Contessa Entellina historian Justin Lance Schiro points out that after the abolition of the slavery system that brought freedom to slaves, the plantation owners were left without the labor force. They paid the journey to the Sicily farmers with a long tradition in agriculture. Such inflows created a strong tradition of Sicilian merchants and craftsmen in New Orleans, many of them of Arbëresh origin.

“My paternal grandparents are both from (village) Contessa. They settled here in the 1800s,” says Tony Foto. He explains that the paternal grandparents differed from his mother's parents who were Italian but not Arberesh:

“My father's grandparents spoke English and Arbëresh. They did not speak Italian. The other grandparents who had also come from Italy did not understand a word in the Arbëresh language."

The need brought the Arberes to New Orleans. Destiny placed them in a city that had welcomed and assimilated endless ethnic communities. History professor Lawrence Powell points out that in New Orleans, the dictated of the geography of the city itself created a culture of tolerance and a unique cultural fusion:

"Until the swamps were dry at the beginning of the 20th century, all the inhabitants were living about 3km from the banks of the Mississippi River, so there was no space to create ghettoes or ethnic neighborhoods. They all lived together. People exchanged recipes from the yard fence, spending time outdoors as there was no air conditioner. In New Orleans, people not only learned to survive but to create a culture to enjoy life. In a city where they lived on the brink of disaster when Mississippi could get out of bed at any moment and devour them, they learned to enjoy the present."
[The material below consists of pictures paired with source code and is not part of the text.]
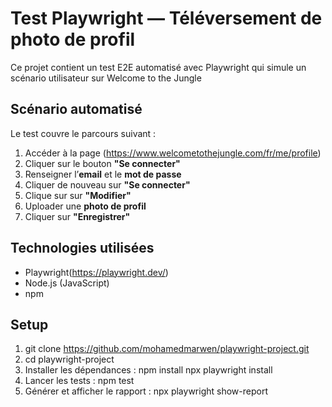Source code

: # Test Playwright — Téléversement de photo de profil

Ce projet contient un test E2E automatisé avec Playwright qui simule un scénario utilisateur sur Welcome to the Jungle

## Scénario automatisé

Le test couvre le parcours suivant :

1. Accéder à la page (https://www.welcometothejungle.com/fr/me/profile)
2. Cliquer sur le bouton **"Se connecter"**
3. Renseigner l’**email** et le **mot de passe**
4. Cliquer de nouveau sur **"Se connecter"**
5. Clique sur sur **"Modifier"** 
5. Uploader une **photo de profil**
6. Cliquer sur **"Enregistrer"**

## Technologies utilisées

- Playwright(https://playwright.dev/)
- Node.js (JavaScript)
- npm

## Setup

1. git clone https://github.com/mohamedmarwen/playwright-project.git
2. cd playwright-project
3. Installer les dépendances :
    npm install
    npx playwright install
4. Lancer les tests :
    npm test
5. Générer et afficher le rapport :
    npx playwright show-report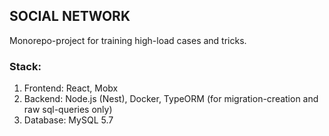 ## SOCIAL NETWORK

Monorepo-project for training high-load cases and tricks.

### Stack:
1. Frontend: React, Mobx
2. Backend: Node.js (Nest), Docker, TypeORM (for migration-creation and raw sql-queries only)
3. Database: MySQL 5.7
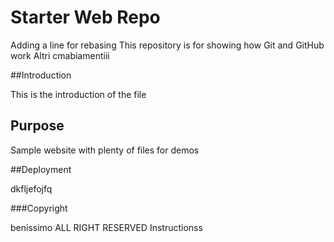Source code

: # Starter Web Repo
Adding a line for rebasing
This repository is for showing how Git and GitHub work
Altri cmabiamentiii

##Introduction

This is the introduction of the file

## Purpose

Sample website with plenty of files for demos
 
##Deployment


dkfljefojfq

###Copyright

benissimo
ALL RIGHT RESERVED
Instructionss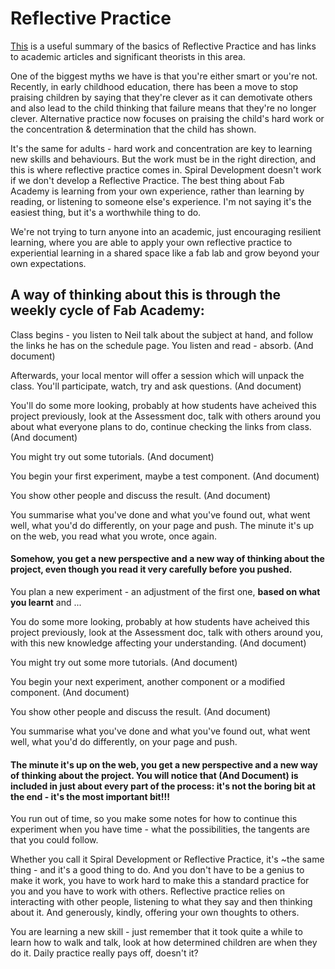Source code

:# Reflective Practice

[This](https://en.wikipedia.org/wiki/Reflective_practice) is a useful summary of the basics of Reflective Practice and has links to academic articles and significant theorists in this area.

One of the biggest myths we have is that you're either smart or you're not. Recently, in early childhood education, there has been a move to stop praising children by saying that they're clever as it can demotivate others and also lead to the child thinking that failure means that they're no longer clever. Alternative practice now focuses on praising the child's hard work or the concentration & determination that the child has shown.  

It's the same for adults - hard work and concentration are key to learning new skills and behaviours. But the work must be in the right direction, and this is where reflective practice comes in. Spiral Development doesn't work if we don't develop a Reflective Practice. The best thing about Fab Academy is learning from your own experience, rather than learning by reading, or listening to someone else's experience. I'm not saying it's the easiest thing, but it's a worthwhile thing to do.

We're not trying to turn anyone into an academic, just encouraging resilient learning, where you are able to apply your own reflective practice to experiential learning in a shared space like a fab lab and grow beyond your own expectations. 

## A way of thinking about this is through the weekly cycle of Fab Academy:

Class begins - you listen to Neil talk about the subject at hand, and follow the links he has on the schedule page. You listen and read - absorb. (And document)

Afterwards, your local mentor will offer a session which will unpack the class. You'll participate, watch, try and ask questions. (And document)

You'll do some more looking, probably at how students have acheived this project previously, look at the Assessment doc, talk with others around you about what everyone plans to do, continue checking the links from class. (And document)

You might try out some tutorials. (And document)

You begin your first experiment, maybe a test component. (And document)

You show other people and discuss the result. (And document)

You summarise what you've done and what you've found out, what went well, what you'd do differently, on your page and push. The minute it's up on the web, you read what you wrote, once again. 

#### Somehow, you get a new perspective and a new way of thinking about the project, even though you read it very carefully before you pushed.

You plan a new experiment - an adjustment of the first one, **based on what you learnt** and ...

You do some more looking, probably at how students have acheived this project previously, look at the Assessment doc, talk with others around you, with this new knowledge affecting your understanding. (And document)

You might try out some more tutorials. (And document)

You begin your next experiment, another component or a modified component. (And document)

You show other people and discuss the result. (And document)

You summarise what you've done and what you've found out, what went well, what you'd do differently, on your page and push. 

#### The minute it's up on the web, you get a new perspective and a new way of thinking about the project. You will notice that (And Document) is included in just about every part of the process: it's not the boring bit at the end - it's the most important bit!!!

You run out of time, so you make some notes for how to continue this experiment when you have time - what the possibilities, the tangents are that you could follow.


Whether you call it Spiral Development or Reflective Practice, it's ~the same thing - and it's a good thing to do. And you don't have to be a genius to make it work, you have to work hard to make this a standard practice for you and you have to work with others. Reflective practice relies on interacting with other people, listening to what they say and then thinking about it. And generously, kindly, offering your own thoughts to others. 

You are learning a new skill - just remember that it took quite a while to learn how to walk and talk, look at how determined children are when they do it. Daily practice really pays off, doesn't it?


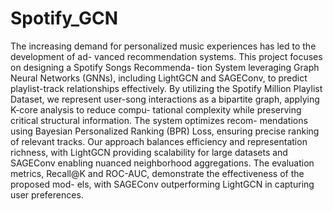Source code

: # Spotify_GCN

The increasing demand for personalized music experiences has led to the development of ad-
vanced recommendation systems. This project focuses on designing a Spotify Songs Recommenda-
tion System leveraging Graph Neural Networks (GNNs), including LightGCN and SAGEConv, to
predict playlist-track relationships effectively. By utilizing the Spotify Million Playlist Dataset, we
represent user-song interactions as a bipartite graph, applying K-core analysis to reduce compu-
tational complexity while preserving critical structural information. The system optimizes recom-
mendations using Bayesian Personalized Ranking (BPR) Loss, ensuring precise ranking of relevant
tracks. Our approach balances efficiency and representation richness, with LightGCN providing
scalability for large datasets and SAGEConv enabling nuanced neighborhood aggregations. The
evaluation metrics, Recall@K and ROC-AUC, demonstrate the effectiveness of the proposed mod-
els, with SAGEConv outperforming LightGCN in capturing user preferences.


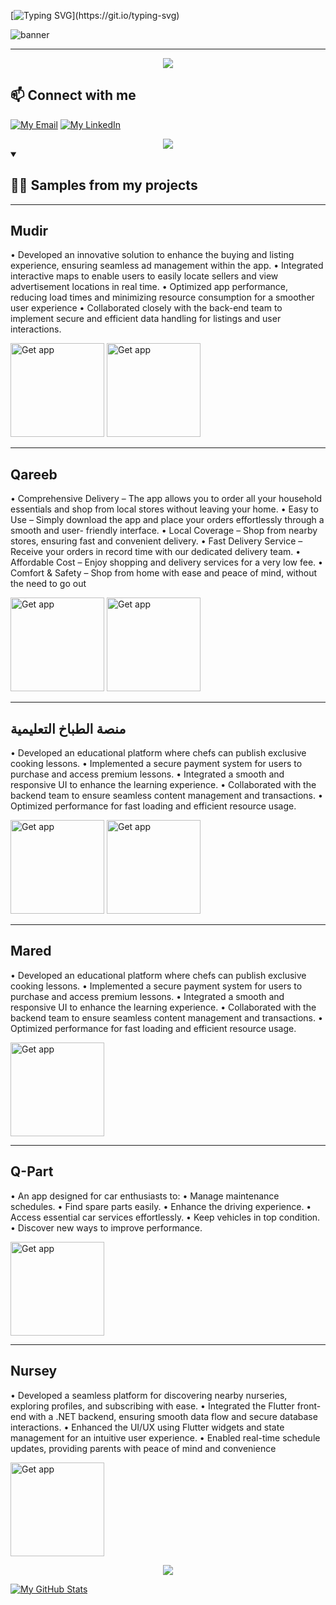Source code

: <!-- ## Hello world 👋, I'm Zeyad Hessien. -->
[![Typing SVG](https://readme-typing-svg.herokuapp.com?font=Fira+Code&weight=500&size=22&duration=3500&pause=250&color=F7F7F7&background=0D061F&repeat=false&random=false&width=435&lines=Hello+world+%F0%9F%91%8B%2C;I'm+Zeyad+Hessien.)](https://git.io/typing-svg)

![banner](https://raw.githubusercontent.com/ZeyadHessien-Dev/ZeyadHessien-Dev/main/banner.gif)

---

[//]: # (## [📃 My CV]&#40;https://github.com/ZeyadHessien-Dev/ZeyadHessien-Dev/blob/main/CV/Zeyad%20Hessien%20-%20cvMobile%20Engineer.pdf?raw=true&#41;)

[//]: # ()
[//]: # ([<img src="https://github.com/ZeyadHessien-Dev/ZeyadHessien-Dev/blob/main/assets/cv%20thumb.svg" alt="Click to download my CV" width="350"/>]&#40;https://github.com/ZeyadHessien-Dev/ZeyadHessien-Dev/blob/main/CV/Zeyad%20Hessien%20-%20Mobile%20Engineer.pdf?raw=true&#41;)

<div align="center">
    <img src="https://user-images.githubusercontent.com/73097560/115834477-dbab4500-a447-11eb-908a-139a6edaec5c.gif" />
</div>

## 📫 Connect with me

[![My Email](https://img.shields.io/badge/-Email-D14836?logo=gmail&logoColor=white&labelColor=D14836&style=flat)](mailto:zeyadhessien11240@gmail.com)
[![My LinkedIn](https://img.shields.io/badge/-ZeyadHessien-0077b5?logo=linkedin&logoColor=white&labelColor=0077b5&style=flat)](https://www.linkedin.com/in/zeyad-hessien-18668724b/)

<div align="center">
    <img src="https://user-images.githubusercontent.com/73097560/115834477-dbab4500-a447-11eb-908a-139a6edaec5c.gif" />
</div>

<details open>
    <summary>
<h2> 👨‍💻 Samples from my projects</h2>
    </summary>


----

## Mudir

• Developed an innovative solution to enhance the buying and listing experience, ensuring seamless ad
management within the app.
• Integrated interactive maps to enable users to easily locate sellers and view advertisement locations in
real time.
• Optimized app performance, reducing load times and minimizing resource consumption for a smoother
user experience
• Collaborated closely with the back-end team to implement secure and efficient data handling for listings
and user interactions.


[<img src="https://upload.wikimedia.org/wikipedia/commons/3/3c/Download_on_the_App_Store_Badge.svg" alt="Get app" width="150"/>](https://apps.apple.com/eg/app/mudir-app/id6740160225)
[<img src="https://upload.wikimedia.org/wikipedia/commons/7/78/Google_Play_Store_badge_EN.svg" alt="Get app" width="150"/>](https://play.google.com/store/apps/details?id=com.mudirapplication.app)


---

## Qareeb

• Comprehensive Delivery – The app allows you to order all your household essentials and shop from
local stores without leaving your home.
• Easy to Use – Simply download the app and place your orders effortlessly through a smooth and user-
friendly interface.
• Local Coverage – Shop from nearby stores, ensuring fast and convenient delivery.
• Fast Delivery Service – Receive your orders in record time with our dedicated delivery team.
• Affordable Cost – Enjoy shopping and delivery services for a very low fee.
• Comfort & Safety – Shop from home with ease and peace of mind, without the need to go out


[<img src="https://upload.wikimedia.org/wikipedia/commons/3/3c/Download_on_the_App_Store_Badge.svg" alt="Get app" width="150"/>](https://apps.apple.com/eg/app/qreeb-%D9%82%D8%B1%D9%8A%D8%A8/id6477424847)
[<img src="https://upload.wikimedia.org/wikipedia/commons/7/78/Google_Play_Store_badge_EN.svg" alt="Get app" width="150"/>](https://play.google.com/console/u/0/developers/5568026819261470265/app/4973071592916832253/app-dashboard?timespan=thirtyDays)


---

##  منصة الطباخ التعليمية 

• Developed an educational platform where chefs can publish exclusive cooking lessons.
• Implemented a secure payment system for users to purchase and access premium lessons.
• Integrated a smooth and responsive UI to enhance the learning experience.
• Collaborated with the backend team to ensure seamless content management and transactions.
• Optimized performance for fast loading and efficient resource usage.


[<img src="https://upload.wikimedia.org/wikipedia/commons/3/3c/Download_on_the_App_Store_Badge.svg" alt="Get app" width="150"/>](https://apps.apple.com/eg/app/%D9%85%D9%86%D8%B5%D8%A9-%D8%A7%D9%84%D8%B7%D8%A8%D8%A7%D8%AE-%D8%A7%D9%84%D8%AA%D8%B9%D9%84%D9%8A%D9%85%D9%8A%D8%A9/id6738892865)
[<img src="https://upload.wikimedia.org/wikipedia/commons/7/78/Google_Play_Store_badge_EN.svg" alt="Get app" width="150"/>](https://play.google.com/store/apps/details?id=com.altbakh.semicolon)

---

## Mared

• Developed an educational platform where chefs can publish exclusive cooking lessons.
• Implemented a secure payment system for users to purchase and access premium lessons.
• Integrated a smooth and responsive UI to enhance the learning experience.
• Collaborated with the backend team to ensure seamless content management and transactions.
• Optimized performance for fast loading and efficient resource usage.

[<img src="https://upload.wikimedia.org/wikipedia/commons/3/3c/Download_on_the_App_Store_Badge.svg" alt="Get app" width="150"/>](https://apps.apple.com/eg/app/maared/id1613335725)

---

## Q-Part

• An app designed for car enthusiasts to:
• Manage maintenance schedules.
• Find spare parts easily.
• Enhance the driving experience.
• Access essential car services effortlessly.
• Keep vehicles in top condition.
• Discover new ways to improve performance.

[<img src="https://upload.wikimedia.org/wikipedia/commons/3/3c/Download_on_the_App_Store_Badge.svg" alt="Get app" width="150"/>](https://apps.apple.com/eg/app/qpart/id6444791394)

---

## Nursey 

• Developed a seamless platform for discovering nearby nurseries, exploring profiles, and subscribing
with ease.
• Integrated the Flutter front-end with a .NET backend, ensuring smooth data flow and secure database
interactions.
• Enhanced the UI/UX using Flutter widgets and state management for an intuitive user experience.
• Enabled real-time schedule updates, providing parents with peace of mind and convenience

[<img src="https://upload.wikimedia.org/wikipedia/commons/3/3c/Download_on_the_App_Store_Badge.svg" alt="Get app" width="150"/>](https://apps.apple.com/eg/app/%D8%A7%D9%84%D8%AD%D8%B6%D8%A7%D9%86%D8%A9/id6444128376)



<!--
---

## [Ramadan Mubarak](https://github.com/MAlazhariy/ramadan_mubarak)

An app that connects users and reminds them via Firebase to pray for each other when breaking the fast in Ramadan, with admin control in a separate version.

It is being worked on, state management is being added and a refactor is being made for the code...

[<img src="https://upload.wikimedia.org/wikipedia/commons/7/78/Google_Play_Store_badge_EN.svg" alt="Get app" width="150"/>](https://play.google.com/store/apps/details?id=malazhariy.ramadan_kareem)
-->

</details>

<div align="center">
    <img src="https://user-images.githubusercontent.com/73097560/115834477-dbab4500-a447-11eb-908a-139a6edaec5c.gif" />
</div>


[![My GitHub Stats](https://github-readme-stats.vercel.app/api?username=ZeyadHessien-Dev&hide_rank=true&show_icons=true&hide=prs,issues&hide_border=true&icon_color=507FF8&border_color=507FF8&hide_title=true&theme=dracula&custom_title=My+Stats&cache_seconds=10)](https://github.com/ZeyadHessien-Dev)



<!-- 
I'm passionate about developing my skills and gaining more experience.
count_private=true is not working
 -->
The retired judge Salvador Mulé considers himself a first-generation American: his grandparents gave birth to children in Contessa Entellina before eventually settling in New Orleans. He recalls how in his childhood he heard the Arbëresh language:

“When we were visiting the grandparents, parents spoke to them in Arbëresh so that we would not understand them as children. But we never learned their language."

The older generation strives to attract younger generations to this tradition. Activist Joyce Schiro helps with genealogy research to discover the roots and origins of the association's members.

President Gasper Schiro, a retired lawyer, believes these activities provide more than just an opportunity to gather and remember relatives who have passed away.

For some, the Arbëresh identity has remained merely an echo of the past generations. For others, like Lisa Gourgues, it is an opportunity to understand ourselves and discover distant branches of the family:

Lisa Gourgues, New Orleans

“When I was a little girl I thought I was Italian; I learned I was Sicilian, then they told me that my grandfather was Arberesh / Albanian."

Lisa's grandfather was not from the village of Contessa Entellina but from Santa Christina Gela. But as Contessa Entellina celebrates Arbëresh heritage in New Orleans, she finds a reason to get involved in the ceremony.

Lisa shows that she was always curious about the grandfather who died before she was born.

"My mother always told me he looked different from the Sicilians, as he was white with dark hair and eyes."

In an effort to learn more about him, she also visited the Sicilian villages of the Palermo and Musacchia families coming from her grandfather. A curiosity that has now bound him to numerous cousins ​​who still follow the Arbëresh tradition in Italy.

For those who have not yet realized their dream of visiting the village of Ancestors in Sicily, the November holiday takes on special significance ...
"It's a tradition that has passed from grandfather to father, and now to me," Tony says.

A tradition that helps these New Orleans residents remember the journeys of Arbresh centuries ago to Italy and their relatives to a new life in the United States.